For most aid policymakers the three tests for aid spending seem to be:
- can aid deliver the output or outcome?
- can these outputs or outcomes make a long term difference?
- can impact be demonstrated in a relatively short time period?
Question the questions
The effort required to deliver a convincing answer often dwarfs the effort put into thinking about whether it was the right question to answer in the first place (e.g. why has no-one asked whether conditional cash transfers make sense in sub-Saharan Africa? Most of the effort has been spent on answering if cash transfers have an impact on hunger. Of course they do.). This means consulting with a wide range of stakeholders about the questions worth asking (see "this book fills a much needed gap").
The "randomistas" and even the quasi-experimentalists often answer the question "does it have an impact?", sometimes "for who?", but rarely "why?". This requires innovative issue-driven blends of quant and qual.

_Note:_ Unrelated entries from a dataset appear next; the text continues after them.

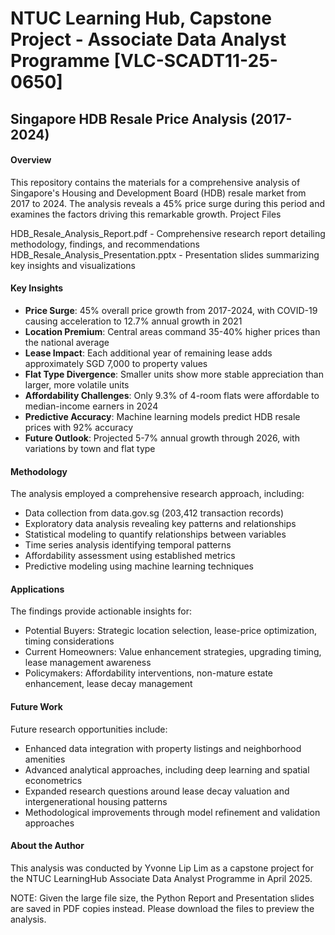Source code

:# NTUC Learning Hub, Capstone Project - Associate Data Analyst Programme [VLC-SCADT11-25-0650]


## Singapore HDB Resale Price Analysis (2017-2024)
#### Overview
This repository contains the materials for a comprehensive analysis of Singapore's Housing and Development Board (HDB) resale market from 2017 to 2024. The analysis reveals a 45% price surge during this period and examines the factors driving this remarkable growth.
Project Files

HDB_Resale_Analysis_Report.pdf - Comprehensive research report detailing methodology, findings, and recommendations
HDB_Resale_Analysis_Presentation.pptx - Presentation slides summarizing key insights and visualizations

#### Key Insights
- **Price Surge**: 45% overall price growth from 2017-2024, with COVID-19 causing acceleration to 12.7% annual growth in 2021
- **Location Premium**: Central areas command 35-40% higher prices than the national average
- **Lease Impact**: Each additional year of remaining lease adds approximately SGD 7,000 to property values
- **Flat Type Divergence**: Smaller units show more stable appreciation than larger, more volatile units
- **Affordability Challenges**: Only 9.3% of 4-room flats were affordable to median-income earners in 2024
- **Predictive Accuracy**: Machine learning models predict HDB resale prices with 92% accuracy
- **Future Outlook**: Projected 5-7% annual growth through 2026, with variations by town and flat type

#### Methodology
The analysis employed a comprehensive research approach, including:
- Data collection from data.gov.sg (203,412 transaction records)
- Exploratory data analysis revealing key patterns and relationships
- Statistical modeling to quantify relationships between variables
- Time series analysis identifying temporal patterns
- Affordability assessment using established metrics
- Predictive modeling using machine learning techniques

#### Applications
The findings provide actionable insights for:
- Potential Buyers: Strategic location selection, lease-price optimization, timing considerations
- Current Homeowners: Value enhancement strategies, upgrading timing, lease management awareness
- Policymakers: Affordability interventions, non-mature estate enhancement, lease decay management

#### Future Work
Future research opportunities include:
- Enhanced data integration with property listings and neighborhood amenities
- Advanced analytical approaches, including deep learning and spatial econometrics
- Expanded research questions around lease decay valuation and intergenerational housing patterns
- Methodological improvements through model refinement and validation approaches

#### About the Author
This analysis was conducted by Yvonne Lip Lim as a capstone project for the NTUC LearningHub Associate Data Analyst Programme in April 2025.

NOTE: Given the large file size, the Python Report and Presentation slides are saved in PDF copies instead. Please download the files to preview the analysis.
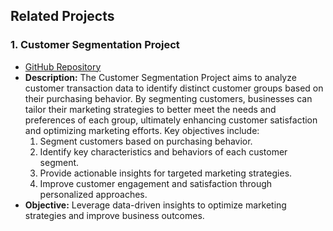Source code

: ## Related Projects

### 1. Customer Segmentation Project
- [GitHub Repository](https://github.com/dannyguy253/CustomerSegmentation)
- **Description:** The Customer Segmentation Project aims to analyze customer transaction data to identify distinct customer groups based on their purchasing behavior. By segmenting customers, businesses can tailor their marketing strategies to better meet the needs and preferences of each group, ultimately enhancing customer satisfaction and optimizing marketing efforts. Key objectives include:
  1. Segment customers based on purchasing behavior.
  2. Identify key characteristics and behaviors of each customer segment.
  3. Provide actionable insights for targeted marketing strategies.
  4. Improve customer engagement and satisfaction through personalized approaches.
- **Objective:** Leverage data-driven insights to optimize marketing strategies and improve business outcomes.

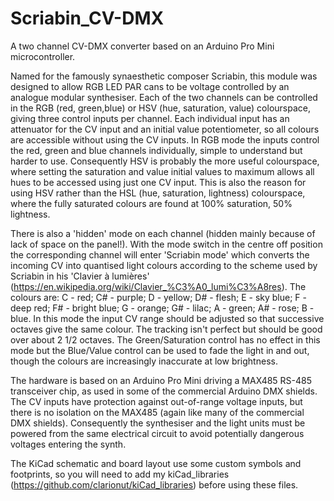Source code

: # Scriabin_CV-DMX

A two channel CV-DMX converter based on an Arduino Pro Mini microcontroller.

Named for the famously synaesthetic composer Scriabin, this module was designed to allow RGB LED PAR cans to be voltage controlled by an analogue modular synthesiser.
Each of the two channels can be controlled in the RGB (red, green,blue) or HSV (hue, saturation, value) colourspace, giving three control inputs per channel.
Each individual input has an attenuator for the CV input and an initial value potentiometer, so all colours are accessible without using the CV inputs.
In RGB mode the inputs control the red, green and blue channels individually, simple to understand but harder to use. Consequently HSV is probably the more useful colourspace,
where setting the saturation and value initial values to maximum allows all hues to be accessed using just one CV input. This is also the reason for using HSV rather than
the HSL (hue, saturation, lightness) colourspace, where the fully saturated colours are found at 100% saturation, 50% lightness.

There is also a 'hidden' mode on each channel (hidden mainly because of lack of space on the panel!). With the mode switch in the centre off position the corresponding
channel will enter 'Scriabin mode' which converts the incoming CV into quantised light colours according to the scheme used by Scriabin in his 'Clavier à lumières'
(https://en.wikipedia.org/wiki/Clavier_%C3%A0_lumi%C3%A8res).
The colours are: C - red; C# - purple; D - yellow; D# - flesh; E - sky blue; F - deep red; F# - bright blue; G - orange; G# - lilac; A - green; A# - rose; B - blue.
In this mode the input CV range should be adjusted so that successive octaves give the same colour. The tracking isn't perfect but should be good over about 2 1/2 octaves.
The Green/Saturation control has no effect in this mode but the Blue/Value control can be used to fade the light in and out, though the colours are increasingly inaccurate at
low brightness.

The hardware is based on an Arduino Pro Mini driving a MAX485 RS-485 transceiver chip, as used in some of the commercial Arduino DMX shields.
The CV inputs have protection against out-of-range voltage inputs, but there is no isolation on the MAX485 (again like many of the commercial DMX shields).
Consequently the synthesiser and the light units must be powered from the same electrical circuit to avoid potentially dangerous voltages entering the synth.

The KiCad schematic and board layout use some custom symbols and footprints, so you will need to add my kiCad_libraries (https://github.com/clarionut/kiCad_libraries)
before using these files.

Broaden the portfolio of what an be evaluated
It will always be more challenging to evaluate policy changes that generate consequences that are indirect and lagged, for which indicators are not yet developed, and for which all the pathways of change are not yet fully understood. But we must help to expand the set of things that are "evaluable" by developing methods to consider these dimensions.
Refine impact
Your idea of success is probably not the same as mine. Add in experiential, cultural and value differences and the gap may widen. Getting multiple views of success from different stakeholders will help to home in on what really counts and help uncover unintended consequence land mines further down the road.
Most methodologically rigorous analyses--whether quant/qual or some blend--have, by definition, high degrees of internal validity. They are fit for purpose in the context in which they are applied. But by building in more variation and diversity - either within the context or across it by, say, systematic case study meta analyses--we can make plausible guesses about how portable an intervention is and the associated risks of assuming it is.
In short the development research community must nuance the impact debate, not disown it.
If we do the latter, then aid will only be used for things where it is easiest to demonstrate impact and the rest will be wrung out of DFID, despite the ringed fence.
We need to expand the radius of evaluability if we are to help protect the parts of the aid spend that may do the most good.